With only a few months remaining until the next Lower House election must be called, the Liberal Democratic Party has postponed a plan to restrict so-called hereditary candidates until after the campaign, party sources said Tuesday.
The postponement comes amid speculation that Prime Minister Taro Aso may dissolve the Lower House in late June or early July and call a snap election in early or late August. The current term of Lower House members expires in September.
The LDP apparently failed to forge a consensus among its members, many of whom are from well-established political families. Such a rule would prevent their kin from inheriting not only their electoral districts but also their support groups and fundraising machines.
Because of their easy wins in elections, such hereditary politicians are often criticized for an inability to grasp voter sentiment or develop policies that connect with the public.

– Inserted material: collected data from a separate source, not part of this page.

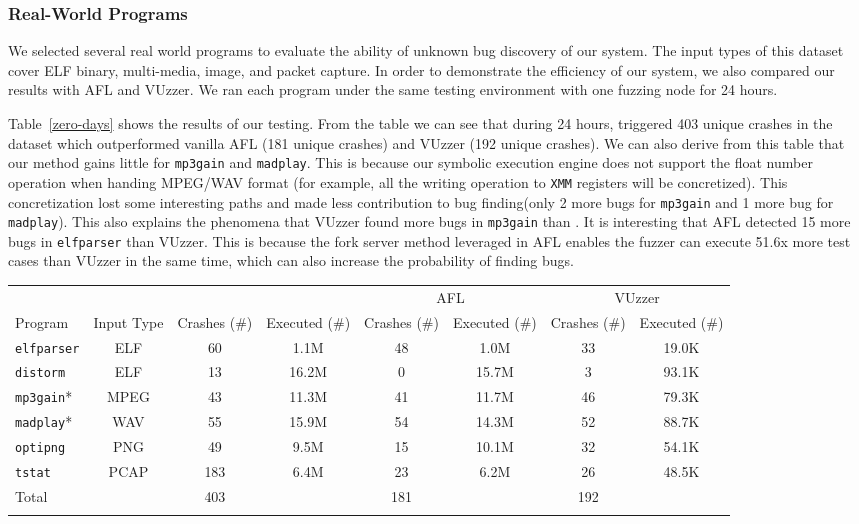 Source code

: \subsubsection{Real-World Programs}
We selected several real world programs to evaluate the ability of unknown bug 
discovery of our system. The input types of this dataset cover ELF binary, 
multi-media, image, and packet capture. In order to demonstrate the efficiency 
of our system, we also compared our results with AFL and VUzzer. We ran each
 program under the same testing environment with one fuzzing node for 24 hours. 

Table~\ref{zero-days} shows the results of our testing. 
From the table we can see that during 24 hours, \prototype triggered 403 
unique crashes in the dataset which outperformed vanilla AFL (181 unique crashes) 
and VUzzer (192 unique crashes). 
We can also derive from this table that our method gains little for \texttt{mp3gain} 
and \texttt{madplay}. This is because our symbolic execution engine does not support 
the float number operation when handing MPEG/WAV format (for example, all the 
writing operation to \texttt{XMM} registers will be concretized). This concretization 
lost some interesting paths and made less contribution to bug finding(only 2 more 
bugs for \texttt{mp3gain} and 1 more bug for \texttt{madplay}). 
This also explains the phenomena that VUzzer found more bugs in \texttt{mp3gain} 
than \prototype. 
It is interesting that AFL detected 15 more bugs in \texttt{elfparser} than VUzzer. 
This is because the fork server method leveraged in AFL enables the fuzzer can 
execute 51.6x more test cases than VUzzer in the same time, which can also increase 
the probability of finding bugs.

\begin{table}[!t]
{\begin{tabular}{lccccccc}\toprule
	& & \multicolumn{2}{c}{\prototype} & \multicolumn{2}{c}{AFL} & \multicolumn{2}{c}{VUzzer}\\
		    Program & Input Type & Crashes (\#) & Executed (\#)& 
		    Crashes (\#) & Executed  (\#) & Crashes (\#) & Executed (\#) \\
\midrule
\texttt{elfparser}  & ELF	& 60 &   1.1M & 48   & 1.0M   & 33 & 19.0K    \\
		\texttt{distorm}    & ELF    & 13 &   16.2M   & 0   & 15.7M    & 3 & 93.1K    \\
		\texttt{mp3gain}*   & MPEG	& 43 &   11.3M  & 41  &  11.7M   & 46 &  79.3K  \\
		\texttt{madplay}*   & WAV	& 55 &   15.9M  & 54  & 14.3M    & 52 & 88.7K   \\
		\texttt{optipng}    & PNG    & 49 &   9.5M & 15  &  10.1M   & 32 & 54.1K   \\
		\texttt{tstat}      & PCAP   & 183&   6.4M & 23 &  6.2M   & 26 & 48.5K   \\
		\midrule
		Total      &        & 403   &  & 181 &  & 192 &\\
\botrule
\end{tabular}}{}
\end{table}

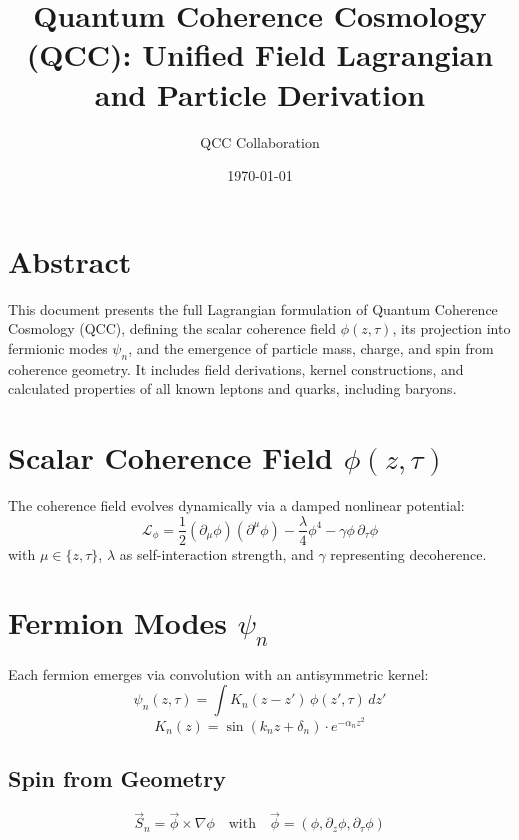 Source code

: \documentclass[12pt]{article}
\title{Quantum Coherence Cosmology (QCC): Unified Field Lagrangian and Particle Derivation}
\author{QCC Collaboration}
\date{\today}
\begin{document}
\maketitle

\section*{Abstract}
This document presents the full Lagrangian formulation of Quantum Coherence Cosmology (QCC), defining the scalar coherence field \( \phi(z, \tau) \), its projection into fermionic modes \( \psi_n \), and the emergence of particle mass, charge, and spin from coherence geometry. It includes field derivations, kernel constructions, and calculated properties of all known leptons and quarks, including baryons.

\section{Scalar Coherence Field \( \phi(z, \tau) \)}
The coherence field evolves dynamically via a damped nonlinear potential:
\begin{equation}
\mathcal{L}_\phi = \frac{1}{2}(\partial_\mu \phi)(\partial^\mu \phi) - \frac{\lambda}{4} \phi^4 - \gamma \phi \, \partial_\tau \phi
\end{equation}
with \( \mu \in \{z, \tau\} \), \( \lambda \) as self-interaction strength, and \( \gamma \) representing decoherence.

\section{Fermion Modes \( \psi_n \)}
Each fermion emerges via convolution with an antisymmetric kernel:
\begin{equation}
\psi_n(z, \tau) = \int K_n(z - z') \, \phi(z', \tau) \, dz'
\end{equation}
\begin{equation}
K_n(z) = \sin(k_n z + \delta_n) \cdot e^{-\alpha_n z^2}
\end{equation}

\subsection*{Spin from Geometry}
\begin{equation}
\vec{S}_n = \vec{\phi} \times \nabla \phi \quad \text{with} \quad \vec{\phi} = (\phi, \partial_z \phi, \partial_\tau \phi)
\end{equation}
\end{document}
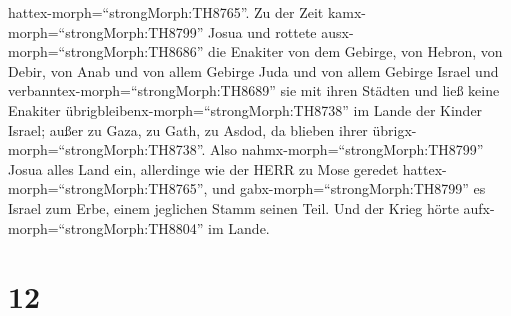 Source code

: hattex-morph=``strongMorph:TH8765''.  Zu der Zeit
kamx-morph=``strongMorph:TH8799'' Josua und rottete
ausx-morph=``strongMorph:TH8686'' die Enakiter von dem Gebirge, von
Hebron, von Debir, von Anab und von allem Gebirge Juda und von allem
Gebirge Israel und verbanntex-morph=``strongMorph:TH8689'' sie mit ihren
Städten  und ließ keine Enakiter
übrigbleibenx-morph=``strongMorph:TH8738'' im Lande der Kinder Israel;
außer zu Gaza, zu Gath, zu Asdod, da blieben ihrer
übrigx-morph=``strongMorph:TH8738''.  Also
nahmx-morph=``strongMorph:TH8799'' Josua alles Land ein, allerdinge wie
der HERR zu Mose geredet hattex-morph=``strongMorph:TH8765'', und
gabx-morph=``strongMorph:TH8799'' es Israel zum Erbe, einem jeglichen
Stamm seinen Teil. Und der Krieg hörte aufx-morph=``strongMorph:TH8804''
im Lande.

\hypertarget{section-11}{%
\section{12}\label{section-11}}

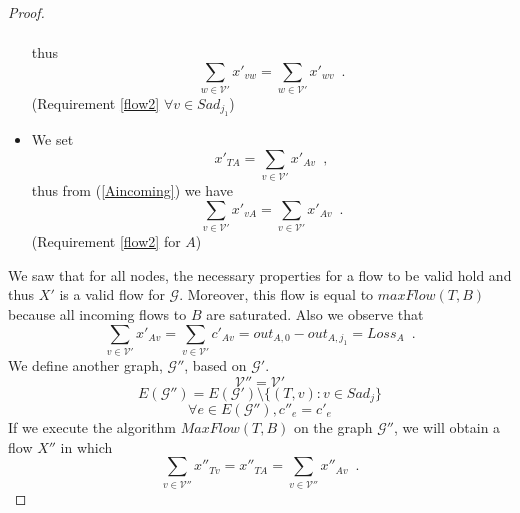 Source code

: \documentclass[11pt]{llncs}
\begin{document}
\begin{proof}
\begin{itemize}
\begin{equation}
\begin{gathered}
          \end{gathered}
          \end{equation}
          thus
          \begin{equation}
             \sum\limits_{w \in \mathcal{V}'}x'_{vw} = \sum\limits_{w \in \mathcal{V}'}x'_{wv} \enspace.
          \end{equation}
          (Requirement \ref{flow2} $\forall v \in Sad_{j_1}$)
          \item We set
          \begin{equation}
             x'_{TA} = \sum\limits_{v \in \mathcal{V}'}x'_{Av} \enspace,
          \end{equation}
          thus from (\ref{Aincoming}) we have
          \begin{equation}
             \sum\limits_{v \in \mathcal{V}'}x'_{vA} = \sum\limits_{v \in \mathcal{V}'}x'_{Av} \enspace.
          \end{equation}
          (Requirement \ref{flow2} for $A$)
       \end{itemize}
       We saw that for all nodes, the necessary properties for a flow to be valid hold and thus $X'$ is a valid flow for
       $\mathcal{G}$. Moreover, this flow is equal to $maxFlow(T, B)$ because all incoming flows to $B$ are saturated.
       Also we observe that
       \begin{equation}
       \label{xprimeequalloss}
          \sum\limits_{v \in \mathcal{V}'}x'_{Av} = \sum\limits_{v \in \mathcal{V}'}c'_{Av} = out_{A, 0} - out_{A, j_1} =
          Loss_A \enspace.
       \end{equation}
       We define another graph, $\mathcal{G}''$, based on $\mathcal{G}'$.
       \begin{equation}
          \mathcal{V}'' = \mathcal{V}'
       \end{equation}
       \begin{equation}
          E(\mathcal{G}'') = E(\mathcal{G}') \setminus \{(T, v) : v \in Sad_j\}
       \end{equation}
       \begin{equation}
          \forall e \in E(\mathcal{G}''), c''_e = c'_e
       \end{equation}
       If we execute the algorithm $MaxFlow(T, B)$ on the graph $\mathcal{G}''$, we will obtain a flow $X''$ in which
       \begin{equation}
          \sum\limits_{v \in \mathcal{V}''}x''_{Tv} = x''_{TA} = \sum\limits_{v \in \mathcal{V}''}x''_{Av} \enspace.
       \end{equation}

\end{proof}
\end{document}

The LDP has judged that excluding hereditary candidates, some of whom have already obtained informal endorsements as the party’s official candidates in the upcoming election, “would harm the LDP’s trustworthiness,” the sources said.

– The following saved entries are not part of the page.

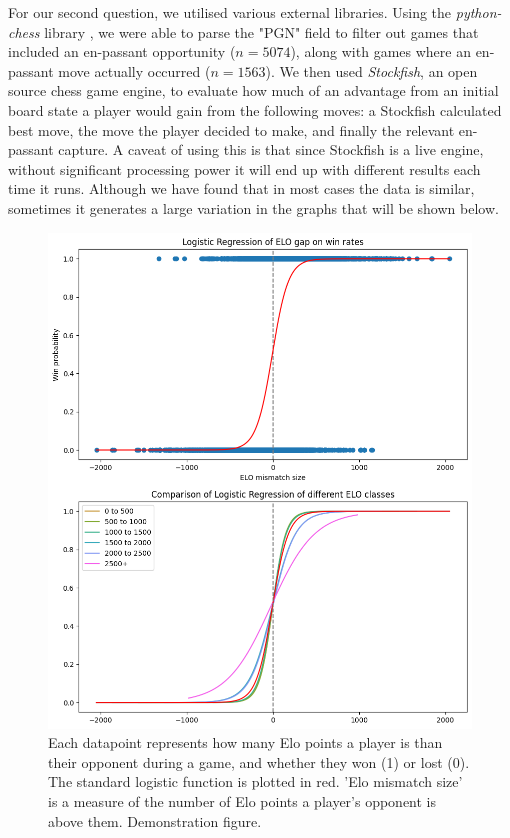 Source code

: \documentclass[10pt,a4paper]{article}
\begin{document}
\begin{multicols}{2}
For our second question, we utilised various external libraries. Using the \textit{python-chess} library \cite{python-chess}, we were able to parse the "PGN" field to filter out games that included an en-passant opportunity ($n=5074$), along with games where an en-passant move actually occurred ($n=1563$). We then used \textit{Stockfish}\cite{StockFish}, an open source chess game engine, to evaluate how much of an advantage from an initial board state a player would gain from the following moves: a Stockfish calculated best move, the move the player decided to make, and finally the relevant en-passant capture. A caveat of using this is that since Stockfish is a live engine, without significant processing power it will end up with different results each time it runs. Although we have found that in most cases the data is similar, sometimes it generates a large variation in the graphs that will be shown below. \newline
\begin{figure}[p]
  \centering
  \includegraphics[width=\textwidth]{report/images/log_regression_dual.png}
  \caption{Each datapoint represents how many Elo points a player is than their opponent during a game, and whether they won (1) or lost (0). The standard logistic function is plotted in red. 'Elo mismatch size' is a measure of the number of Elo points a player's opponent is above them.
  Demonstration figure.}
  \label{fds-project-template:fig:log_regression}
\end{figure}



\end{multicols}
\end{document}
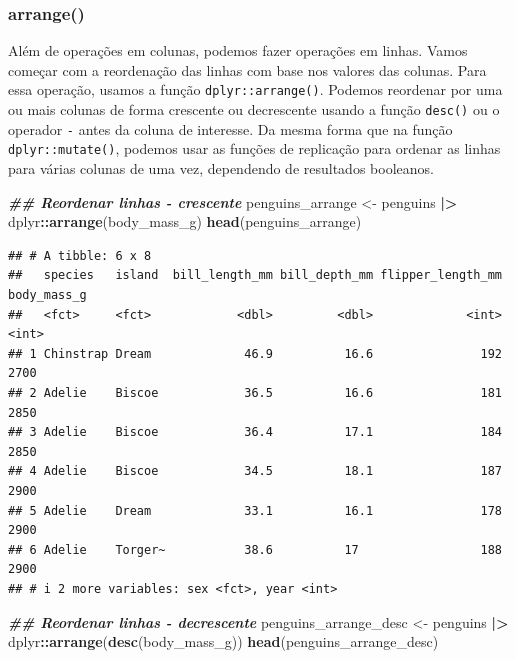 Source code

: \documentclass[
]{article}
\newenvironment{Shaded}{\begin{snugshade}}{\end{snugshade}}
\newcommand{\DocumentationTok}[1]{\textcolor[rgb]{0.56,0.35,0.01}{\textbf{\textit{#1}}}}
\newcommand{\FunctionTok}[1]{\textcolor[rgb]{0.13,0.29,0.53}{\textbf{#1}}}
\newcommand{\NormalTok}[1]{#1}
\newcommand{\OtherTok}[1]{\textcolor[rgb]{0.56,0.35,0.01}{#1}}
\newcommand{\SpecialCharTok}[1]{\textcolor[rgb]{0.81,0.36,0.00}{\textbf{#1}}}
\begin{document}
\hypertarget{arrange}{%
\subsubsection{arrange()}\label{arrange}}

Além de operações em colunas, podemos fazer operações em linhas. Vamos começar com a reordenação das linhas com base nos valores das colunas. Para essa operação, usamos a função \texttt{dplyr::arrange()}. Podemos reordenar por uma ou mais colunas de forma crescente ou decrescente usando a função \texttt{desc()} ou o operador \texttt{-} antes da coluna de interesse. Da mesma forma que na função \texttt{dplyr::mutate()}, podemos usar as funções de replicação para ordenar as linhas para várias colunas de uma vez, dependendo de resultados booleanos.

\begin{Shaded}
\begin{Highlighting}[]
\DocumentationTok{\#\# Reordenar linhas {-} crescente}
\NormalTok{penguins\_arrange }\OtherTok{\textless{}{-}}\NormalTok{ penguins }\SpecialCharTok{|\textgreater{}} 
\NormalTok{    dplyr}\SpecialCharTok{::}\FunctionTok{arrange}\NormalTok{(body\_mass\_g)}
\FunctionTok{head}\NormalTok{(penguins\_arrange)}
\end{Highlighting}
\end{Shaded}

\begin{verbatim}
## # A tibble: 6 x 8
##   species   island  bill_length_mm bill_depth_mm flipper_length_mm body_mass_g
##   <fct>     <fct>            <dbl>         <dbl>             <int>       <int>
## 1 Chinstrap Dream             46.9          16.6               192        2700
## 2 Adelie    Biscoe            36.5          16.6               181        2850
## 3 Adelie    Biscoe            36.4          17.1               184        2850
## 4 Adelie    Biscoe            34.5          18.1               187        2900
## 5 Adelie    Dream             33.1          16.1               178        2900
## 6 Adelie    Torger~           38.6          17                 188        2900
## # i 2 more variables: sex <fct>, year <int>
\end{verbatim}

\begin{Shaded}
\begin{Highlighting}[]
\DocumentationTok{\#\# Reordenar linhas {-} decrescente}
\NormalTok{penguins\_arrange\_desc }\OtherTok{\textless{}{-}}\NormalTok{ penguins }\SpecialCharTok{|\textgreater{}} 
\NormalTok{    dplyr}\SpecialCharTok{::}\FunctionTok{arrange}\NormalTok{(}\FunctionTok{desc}\NormalTok{(body\_mass\_g))}
\FunctionTok{head}\NormalTok{(penguins\_arrange\_desc)}
\end{Highlighting}
\end{Shaded}
\end{document}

Last month, an LDP task force on internal party reform drafted a proposal that would have banned endorsing hereditary candidates in future elections. But Yoshihide Suga, a key member of the reform drive, recently changed his stance and the plan was watered down, the sources said.

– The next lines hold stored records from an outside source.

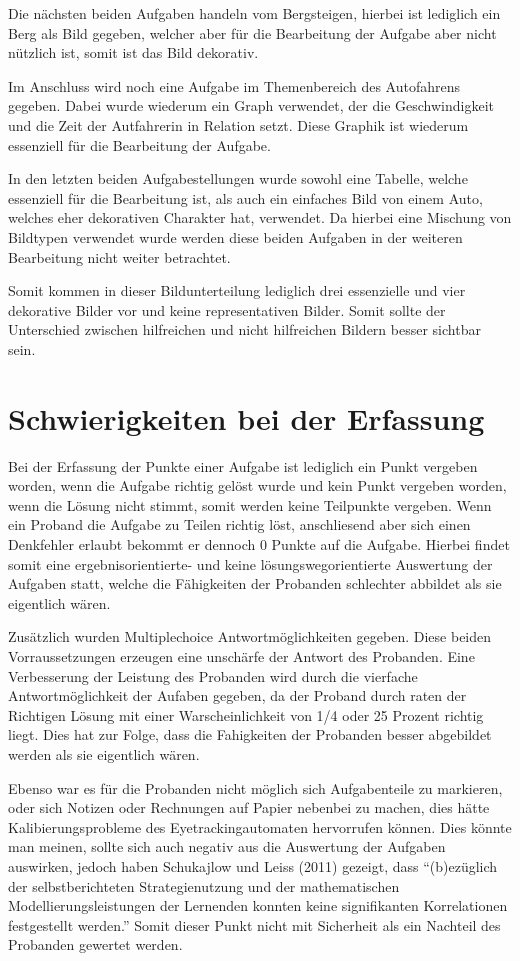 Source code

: Die nächsten beiden Aufgaben handeln vom Bergsteigen, hierbei ist lediglich ein Berg als Bild gegeben, welcher aber für die Bearbeitung der Aufgabe aber nicht nützlich ist, somit ist das Bild dekorativ. 


Im Anschluss wird noch eine Aufgabe im Themenbereich des Autofahrens gegeben. Dabei wurde wiederum ein Graph verwendet, der die Geschwindigkeit und die Zeit der Autfahrerin in Relation setzt. Diese Graphik ist wiederum essenziell für die Bearbeitung der Aufgabe. 


In den letzten beiden Aufgabestellungen wurde sowohl eine Tabelle, welche essenziell für die Bearbeitung ist, als auch ein einfaches Bild von einem Auto, welches eher dekorativen Charakter hat, verwendet. Da hierbei eine Mischung von Bildtypen verwendet wurde werden diese beiden Aufgaben in der weiteren Bearbeitung nicht weiter betrachtet. 

Somit kommen in dieser Bildunterteilung lediglich drei essenzielle und vier dekorative Bilder vor und keine representativen Bilder. Somit sollte der Unterschied zwischen hilfreichen und nicht hilfreichen Bildern besser sichtbar sein.

\section{Schwierigkeiten bei der Erfassung}

Bei der Erfassung der Punkte einer Aufgabe ist lediglich ein Punkt vergeben worden, wenn die Aufgabe richtig gelöst wurde und kein Punkt vergeben worden, wenn die Lösung nicht stimmt, somit werden keine Teilpunkte vergeben. Wenn ein Proband die Aufgabe zu Teilen richtig löst, anschliesend aber sich einen Denkfehler erlaubt bekommt er dennoch 0 Punkte auf die Aufgabe. Hierbei findet somit eine ergebnisorientierte- und keine lösungswegorientierte Auswertung der Aufgaben statt, welche die Fähigkeiten der Probanden schlechter abbildet als sie eigentlich wären.

Zusätzlich wurden Multiplechoice Antwortmöglichkeiten gegeben. Diese beiden Vorraussetzungen erzeugen eine unschärfe der Antwort des Probanden. Eine Verbesserung der Leistung des Probanden wird durch die vierfache Antwortmöglichkeit der Aufaben gegeben, da der Proband durch raten der Richtigen Lösung mit einer Warscheinlichkeit von 1/4 oder 25 Prozent richtig liegt. Dies hat zur Folge, dass die Fahigkeiten der Probanden besser abgebildet werden als sie eigentlich wären.  

Ebenso war es für die Probanden nicht möglich sich Aufgabenteile zu markieren, oder sich Notizen oder Rechnungen auf Papier nebenbei zu machen, dies hätte Kalibierungsprobleme des Eyetrackingautomaten hervorrufen können. Dies könnte man meinen, sollte sich auch negativ aus die Auswertung der Aufgaben auswirken, jedoch haben Schukajlow und Leiss (2011) gezeigt, dass ``(b)ezüglich der selbstberichteten Strategienutzung und der mathematischen Modellierungsleistungen der Lernenden konnten keine signifikanten Korrelationen festgestellt werden.'' Somit dieser Punkt nicht mit Sicherheit als ein Nachteil des Probanden gewertet werden.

With the postponement, Shinjiro Koizumi, the second son of former Prime Minister Junichiro Koizumi, is expected to run as an LDP candidate in his father’s district in Kanagawa Prefecture.
Shoichi Usui, the eldest son of former Justice Minister Hideo Usui, will also run as an LDP candidate and hope to inherit his father’s district in Chiba Prefecture.
The postponement means the LDP is lagging behind the Democratic Party of Japan to present a clean public image in the runup to the campaign.
The DPJ decided in April not to endorse hereditary politicians in the next election and is likely to bring up the issue to differentiate itself from the LDP.